Thank you! I plan on using foam for some areas but the entire area would be an idea. Any idea on price for your square footage?


----------



## GrassAndWater12 (Jan 5, 2019)

I couldn't find the exact per sq ft price but for a double car garage all walls and ceiling was around $700 if that gives you an idea. Total for roof garage etc was like $3,500 for a 2k sq ft two story house.


----------



## Grass Clippins (Apr 30, 2018)

@GrassAndWater12 Sounds like you've spent some time over on the building science forums... :lol: I've never seen a group of people more argumentative and opinionated in my life.

From all of my research, the biggest take away I got was the importance of air sealing and creating a tight envelope.

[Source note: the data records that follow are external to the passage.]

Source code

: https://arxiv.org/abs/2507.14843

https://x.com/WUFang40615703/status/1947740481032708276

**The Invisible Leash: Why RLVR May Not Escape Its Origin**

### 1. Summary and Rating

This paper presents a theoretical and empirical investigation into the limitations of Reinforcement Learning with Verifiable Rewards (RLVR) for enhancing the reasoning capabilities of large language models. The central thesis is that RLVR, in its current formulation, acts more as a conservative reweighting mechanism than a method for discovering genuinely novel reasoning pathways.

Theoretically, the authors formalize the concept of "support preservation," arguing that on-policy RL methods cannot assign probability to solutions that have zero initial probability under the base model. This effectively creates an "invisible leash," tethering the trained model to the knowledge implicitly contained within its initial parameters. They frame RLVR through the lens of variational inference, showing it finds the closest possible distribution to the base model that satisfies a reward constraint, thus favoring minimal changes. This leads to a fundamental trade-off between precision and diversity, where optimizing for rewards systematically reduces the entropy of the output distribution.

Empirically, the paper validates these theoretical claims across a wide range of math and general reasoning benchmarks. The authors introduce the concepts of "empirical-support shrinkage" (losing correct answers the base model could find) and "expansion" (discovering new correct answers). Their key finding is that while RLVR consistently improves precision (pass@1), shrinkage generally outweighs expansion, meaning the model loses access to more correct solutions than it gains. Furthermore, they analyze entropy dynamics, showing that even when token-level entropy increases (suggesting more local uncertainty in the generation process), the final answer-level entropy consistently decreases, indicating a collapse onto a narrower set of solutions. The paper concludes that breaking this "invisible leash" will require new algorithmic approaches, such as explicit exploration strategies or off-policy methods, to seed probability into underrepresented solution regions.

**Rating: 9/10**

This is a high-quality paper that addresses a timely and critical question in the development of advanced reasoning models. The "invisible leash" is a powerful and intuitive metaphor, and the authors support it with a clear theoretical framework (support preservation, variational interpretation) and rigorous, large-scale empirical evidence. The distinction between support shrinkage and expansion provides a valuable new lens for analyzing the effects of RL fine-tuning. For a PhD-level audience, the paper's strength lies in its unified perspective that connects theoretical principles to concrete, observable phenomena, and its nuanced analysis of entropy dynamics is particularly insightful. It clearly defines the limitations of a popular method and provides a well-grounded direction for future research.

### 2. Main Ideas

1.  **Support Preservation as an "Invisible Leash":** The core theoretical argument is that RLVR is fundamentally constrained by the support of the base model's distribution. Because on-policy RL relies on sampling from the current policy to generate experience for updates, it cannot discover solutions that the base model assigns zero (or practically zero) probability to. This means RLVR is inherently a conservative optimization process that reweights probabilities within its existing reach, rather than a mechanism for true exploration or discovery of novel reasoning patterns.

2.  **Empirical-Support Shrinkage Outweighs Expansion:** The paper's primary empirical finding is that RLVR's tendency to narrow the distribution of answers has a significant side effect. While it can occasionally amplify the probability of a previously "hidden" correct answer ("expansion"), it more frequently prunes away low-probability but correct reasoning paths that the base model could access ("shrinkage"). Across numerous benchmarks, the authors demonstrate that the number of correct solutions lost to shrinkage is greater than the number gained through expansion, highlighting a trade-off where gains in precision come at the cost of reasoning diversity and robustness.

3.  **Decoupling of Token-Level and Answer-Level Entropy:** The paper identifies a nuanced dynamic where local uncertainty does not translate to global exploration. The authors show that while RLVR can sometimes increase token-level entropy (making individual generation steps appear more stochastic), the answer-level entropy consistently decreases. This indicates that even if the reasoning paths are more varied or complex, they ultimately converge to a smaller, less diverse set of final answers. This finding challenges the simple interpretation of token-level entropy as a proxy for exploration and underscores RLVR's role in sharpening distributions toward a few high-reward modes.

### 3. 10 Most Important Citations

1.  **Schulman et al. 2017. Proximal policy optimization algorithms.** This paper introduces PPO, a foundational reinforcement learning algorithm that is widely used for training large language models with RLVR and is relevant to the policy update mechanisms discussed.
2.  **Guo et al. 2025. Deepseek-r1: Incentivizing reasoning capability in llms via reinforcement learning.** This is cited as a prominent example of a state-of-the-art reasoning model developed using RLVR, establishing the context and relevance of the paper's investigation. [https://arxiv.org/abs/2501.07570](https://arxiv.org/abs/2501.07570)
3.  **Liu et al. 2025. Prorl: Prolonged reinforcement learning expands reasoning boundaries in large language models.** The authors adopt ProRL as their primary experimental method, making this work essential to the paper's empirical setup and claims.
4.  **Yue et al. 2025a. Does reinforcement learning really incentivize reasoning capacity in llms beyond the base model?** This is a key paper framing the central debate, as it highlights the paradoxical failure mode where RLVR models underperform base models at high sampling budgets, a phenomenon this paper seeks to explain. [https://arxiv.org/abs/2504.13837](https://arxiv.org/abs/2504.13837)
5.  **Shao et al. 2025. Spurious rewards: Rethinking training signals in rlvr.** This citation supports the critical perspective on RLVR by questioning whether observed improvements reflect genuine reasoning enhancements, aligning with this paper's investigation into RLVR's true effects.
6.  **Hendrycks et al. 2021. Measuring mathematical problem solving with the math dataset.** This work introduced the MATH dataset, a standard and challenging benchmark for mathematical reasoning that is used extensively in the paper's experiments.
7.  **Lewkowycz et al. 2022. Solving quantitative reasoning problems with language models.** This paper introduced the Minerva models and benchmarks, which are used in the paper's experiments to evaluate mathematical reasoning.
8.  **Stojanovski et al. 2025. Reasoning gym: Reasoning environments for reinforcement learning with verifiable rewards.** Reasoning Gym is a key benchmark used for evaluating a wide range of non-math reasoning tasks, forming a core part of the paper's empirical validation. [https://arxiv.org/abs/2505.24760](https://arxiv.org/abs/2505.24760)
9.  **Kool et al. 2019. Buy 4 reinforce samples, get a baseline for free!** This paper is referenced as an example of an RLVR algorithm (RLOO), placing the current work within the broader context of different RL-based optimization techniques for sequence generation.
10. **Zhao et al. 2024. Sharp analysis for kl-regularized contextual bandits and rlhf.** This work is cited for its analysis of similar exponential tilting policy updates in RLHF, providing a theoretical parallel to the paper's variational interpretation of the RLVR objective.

A pro Spray foam job(closed & open) definitely does the best job at getting that done but you've got to deal with the cost and finding someone whose going to do you right.

I decided to air seal my living space while leaving the attic unconditioned but I can definitely see the allure of a conditioned attic. I didn't it myself and went way overboard with R60 cellulose and a radiant barrier. Now my attic looks like the inside of a spaceship.


----------



## pennstater2005 (Jul 17, 2017)

@GrassAndWater12 Thank you.

@Grass Clippins Damn!


----------



## GrassAndWater12 (Jan 5, 2019)

Grass Clippins said:


> @GrassAndWater12 Sounds like you've spent some time over on the building science forums... :lol: I've never seen a group of people more argumentative and opinionated in my life.
> 
> From all of my research, the biggest take away I got was the importance of air sealing and creating a tight envelope. A pro Spray foam job(closed & open) definitely does the best job at getting that done but you've got to deal with the cost and finding someone whose going to do you right.
> 
> ...


----------



## corneliani (Apr 2, 2019)

totally agree on the air sealing @Grass Clippins. It's a pet peeve of mine how ppl spend all this money on decorative finishes but completely ignore the $500-1000 investment to do a thorough air seal, or the additional couple grand to bring the attic within the building envelope. 
My first house after I got married was an 1800 sqft ranch on slab fairly new tract home. Our bills averaged $250-350/mo due to it being leaky as hell. The new home I built is more than twice the size and our bills hardly ever go above $150/mo, not to mention the comfort is soo much higher. I had calculated the air sealing and encapsulated attic had a ROI of approx 3-4 years after which it's a savings of $1500/yr +/-. Win win, imo.


----------